Pull every line containing "onecolwid" from the data.

^^^^^^^^

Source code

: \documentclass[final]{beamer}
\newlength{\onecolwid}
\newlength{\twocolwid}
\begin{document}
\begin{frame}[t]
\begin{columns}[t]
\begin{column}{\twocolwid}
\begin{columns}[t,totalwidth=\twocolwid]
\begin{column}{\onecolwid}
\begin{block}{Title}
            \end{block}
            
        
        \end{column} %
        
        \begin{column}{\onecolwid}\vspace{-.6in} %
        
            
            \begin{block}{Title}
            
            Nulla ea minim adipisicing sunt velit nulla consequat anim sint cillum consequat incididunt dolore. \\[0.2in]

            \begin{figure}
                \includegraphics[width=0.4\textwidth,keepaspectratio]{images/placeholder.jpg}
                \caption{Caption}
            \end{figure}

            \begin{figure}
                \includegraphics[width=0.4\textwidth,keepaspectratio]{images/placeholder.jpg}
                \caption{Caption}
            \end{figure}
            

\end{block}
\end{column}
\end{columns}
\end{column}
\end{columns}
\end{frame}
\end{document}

^^^^^^^^

Written answer
\newlength{\onecolwid}
\begin{column}{\onecolwid}
        \begin{column}{\onecolwid}\vspace{-.6in} %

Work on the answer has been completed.